START TASK MATERIAL

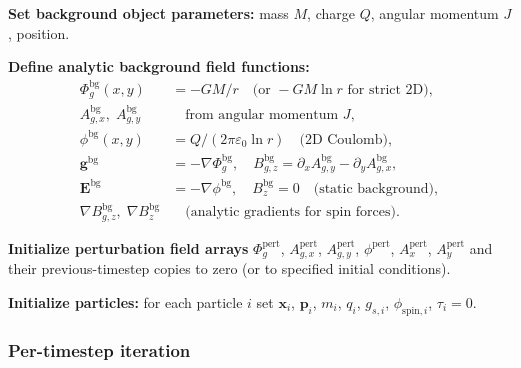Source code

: \documentclass[11pt,a4paper]{article}
\newcommand{\vv}[1]{\mathbf{#1}}
\newcommand{\Phig}{\Phi_g}
\begin{document}
\begin{algsteps}
  \item \textbf{Set background object parameters:} mass $M$, charge $Q$, angular momentum $J$, position.

  \item \textbf{Define analytic background field functions:}
  \begin{align}
    \Phig^{\mathrm{bg}}(x,y) &= -GM/r \quad\text{(or }-GM\ln r\text{ for strict 2D)}, \\
    A_{g,x}^{\mathrm{bg}},\; A_{g,y}^{\mathrm{bg}} &\quad\text{from angular momentum }J, \\
    \phi^{\mathrm{bg}}(x,y)  &= Q/(2\pi\varepsilon_0\ln r) \quad\text{(2D Coulomb)}, \\
    \vv{g}^{\mathrm{bg}}     &= -\nabla\Phig^{\mathrm{bg}}, \quad
    B_{g,z}^{\mathrm{bg}}  = \partial_x A_{g,y}^{\mathrm{bg}} - \partial_y A_{g,x}^{\mathrm{bg}}, \\
    \vv{E}^{\mathrm{bg}}     &= -\nabla\phi^{\mathrm{bg}}, \quad
    B_z^{\mathrm{bg}} = 0 \quad\text{(static background)}, \\
    \nabla B_{g,z}^{\mathrm{bg}},\; \nabla B_z^{\mathrm{bg}} &\quad\text{(analytic gradients for spin forces).}
  \end{align}

  \item \textbf{Initialize perturbation field arrays} $\Phig^{\mathrm{pert}}$, $A_{g,x}^{\mathrm{pert}}$, $A_{g,y}^{\mathrm{pert}}$, $\phi^{\mathrm{pert}}$, $A_x^{\mathrm{pert}}$, $A_y^{\mathrm{pert}}$ and their previous-timestep copies to zero (or to specified initial conditions).

  \item \textbf{Initialize particles:} for each particle $i$ set $\vv{x}_i$, $\vv{p}_i$, $m_i$, $q_i$, $g_{s,i}$, $\phi_{\mathrm{spin},i}$, $\tau_i = 0$.
\end{algsteps}

\subsubsection*{Per-timestep iteration}
\end{document}
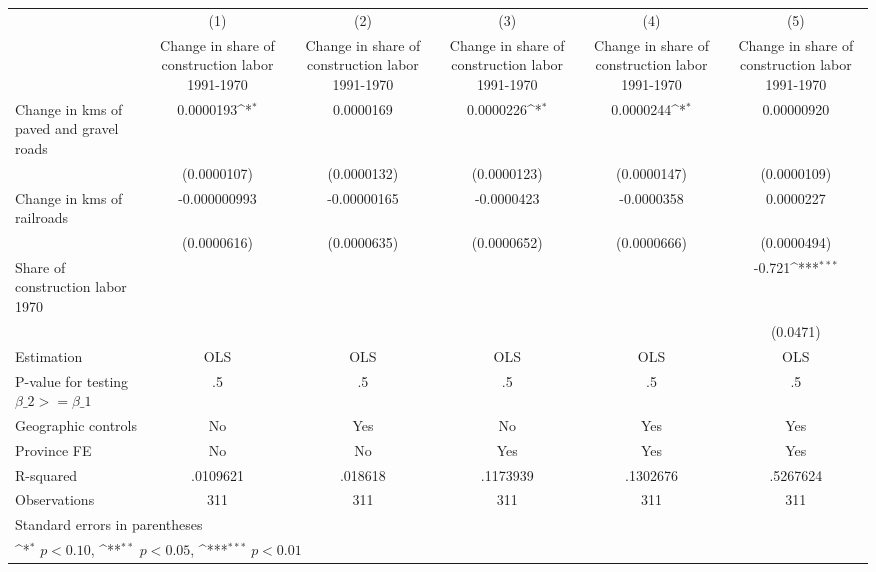 {
\def\sym#1{\ifmmode^{#1}\else\(^{#1}\)\fi}
\begin{tabular}{l*{5}{c}}
\hline\hline
                    &\multicolumn{1}{c}{(1)}&\multicolumn{1}{c}{(2)}&\multicolumn{1}{c}{(3)}&\multicolumn{1}{c}{(4)}&\multicolumn{1}{c}{(5)}\\
                    &\multicolumn{1}{c}{Change in share of construction labor 1991-1970}&\multicolumn{1}{c}{Change in share of construction labor 1991-1970}&\multicolumn{1}{c}{Change in share of construction labor 1991-1970}&\multicolumn{1}{c}{Change in share of construction labor 1991-1970}&\multicolumn{1}{c}{Change in share of construction labor 1991-1970}\\
\hline
Change in kms of paved and gravel roads&   0.0000193\sym{*}  &   0.0000169         &   0.0000226\sym{*}  &   0.0000244\sym{*}  &  0.00000920         \\
                    & (0.0000107)         & (0.0000132)         & (0.0000123)         & (0.0000147)         & (0.0000109)         \\
[1em]
Change in kms of railroads&-0.000000993         & -0.00000165         &  -0.0000423         &  -0.0000358         &   0.0000227         \\
                    & (0.0000616)         & (0.0000635)         & (0.0000652)         & (0.0000666)         & (0.0000494)         \\
[1em]
Share of construction labor 1970&                     &                     &                     &                     &      -0.721\sym{***}\\
                    &                     &                     &                     &                     &    (0.0471)         \\
\hline
Estimation          &         OLS         &         OLS         &         OLS         &         OLS         &         OLS         \\
P-value for testing $\beta\_2 >= \beta\_1$&          .5         &          .5         &          .5         &          .5         &          .5         \\
Geographic controls &          No         &         Yes         &          No         &         Yes         &         Yes         \\
Province FE         &          No         &          No         &         Yes         &         Yes         &         Yes         \\
R-squared           &    .0109621         &     .018618         &    .1173939         &    .1302676         &    .5267624         \\
Observations        &         311         &         311         &         311         &         311         &         311         \\
\hline\hline
\multicolumn{6}{l}{\footnotesize Standard errors in parentheses}\\
\multicolumn{6}{l}{\footnotesize \sym{*} \(p<0.10\), \sym{**} \(p<0.05\), \sym{***} \(p<0.01\)}\\
\end{tabular}
}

END TASK MATERIAL

* WORK ITEM
Reproduce each entry verbatim, excluding any embedded images.

* WRITTEN SOLUTION
Source code

: \documentclass[11pt,a4paper]{article}
\newcommand{\vv}[1]{\mathbf{#1}}
\newcommand{\Phig}{\Phi_g}
\begin{document}
\begin{algsteps}
  \item \textbf{Set background object parameters:} mass $M$, charge $Q$, angular momentum $J$, position.

  \item \textbf{Define analytic background field functions:}
  \begin{align}
    \Phig^{\mathrm{bg}}(x,y) &= -GM/r \quad\text{(or }-GM\ln r\text{ for strict 2D)}, \\
    A_{g,x}^{\mathrm{bg}},\; A_{g,y}^{\mathrm{bg}} &\quad\text{from angular momentum }J, \\
    \phi^{\mathrm{bg}}(x,y)  &= Q/(2\pi\varepsilon_0\ln r) \quad\text{(2D Coulomb)}, \\
    \vv{g}^{\mathrm{bg}}     &= -\nabla\Phig^{\mathrm{bg}}, \quad
    B_{g,z}^{\mathrm{bg}}  = \partial_x A_{g,y}^{\mathrm{bg}} - \partial_y A_{g,x}^{\mathrm{bg}}, \\
    \vv{E}^{\mathrm{bg}}     &= -\nabla\phi^{\mathrm{bg}}, \quad
    B_z^{\mathrm{bg}} = 0 \quad\text{(static background)}, \\
    \nabla B_{g,z}^{\mathrm{bg}},\; \nabla B_z^{\mathrm{bg}} &\quad\text{(analytic gradients for spin forces).}
  \end{align}

  \item \textbf{Initialize perturbation field arrays} $\Phig^{\mathrm{pert}}$, $A_{g,x}^{\mathrm{pert}}$, $A_{g,y}^{\mathrm{pert}}$, $\phi^{\mathrm{pert}}$, $A_x^{\mathrm{pert}}$, $A_y^{\mathrm{pert}}$ and their previous-timestep copies to zero (or to specified initial conditions).

  \item \textbf{Initialize particles:} for each particle $i$ set $\vv{x}_i$, $\vv{p}_i$, $m_i$, $q_i$, $g_{s,i}$, $\phi_{\mathrm{spin},i}$, $\tau_i = 0$.
\end{algsteps}

\subsubsection*{Per-timestep iteration}
\end{document}
 {
\def\sym#1{\ifmmode^{#1}\else\(^{#1}\)\fi}
\begin{tabular}{l*{5}{c}}
\hline\hline
                    &\multicolumn{1}{c}{(1)}&\multicolumn{1}{c}{(2)}&\multicolumn{1}{c}{(3)}&\multicolumn{1}{c}{(4)}&\multicolumn{1}{c}{(5)}\\
                    &\multicolumn{1}{c}{Change in share of construction labor 1991-1970}&\multicolumn{1}{c}{Change in share of construction labor 1991-1970}&\multicolumn{1}{c}{Change in share of construction labor 1991-1970}&\multicolumn{1}{c}{Change in share of construction labor 1991-1970}&\multicolumn{1}{c}{Change in share of construction labor 1991-1970}\\
\hline
Change in kms of paved and gravel roads&   0.0000193\sym{*}  &   0.0000169         &   0.0000226\sym{*}  &   0.0000244\sym{*}  &  0.00000920         \\
                    & (0.0000107)         & (0.0000132)         & (0.0000123)         & (0.0000147)         & (0.0000109)         \\
[1em]
Change in kms of railroads&-0.000000993         & -0.00000165         &  -0.0000423         &  -0.0000358         &   0.0000227         \\
                    & (0.0000616)         & (0.0000635)         & (0.0000652)         & (0.0000666)         & (0.0000494)         \\
[1em]
Share of construction labor 1970&                     &                     &                     &                     &      -0.721\sym{***}\\
                    &                     &                     &                     &                     &    (0.0471)         \\
\hline
Estimation          &         OLS         &         OLS         &         OLS         &         OLS         &         OLS         \\
P-value for testing $\beta\_2 >= \beta\_1$&          .5         &          .5         &          .5         &          .5         &          .5         \\
Geographic controls &          No         &         Yes         &          No         &         Yes         &         Yes         \\
Province FE         &          No         &          No         &         Yes         &         Yes         &         Yes         \\
R-squared           &    .0109621         &     .018618         &    .1173939         &    .1302676         &    .5267624         \\
Observations        &         311         &         311         &         311         &         311         &         311         \\
\hline\hline
\multicolumn{6}{l}{\footnotesize Standard errors in parentheses}\\
\multicolumn{6}{l}{\footnotesize \sym{*} \(p<0.10\), \sym{**} \(p<0.05\), \sym{***} \(p<0.01\)}\\
\end{tabular}
}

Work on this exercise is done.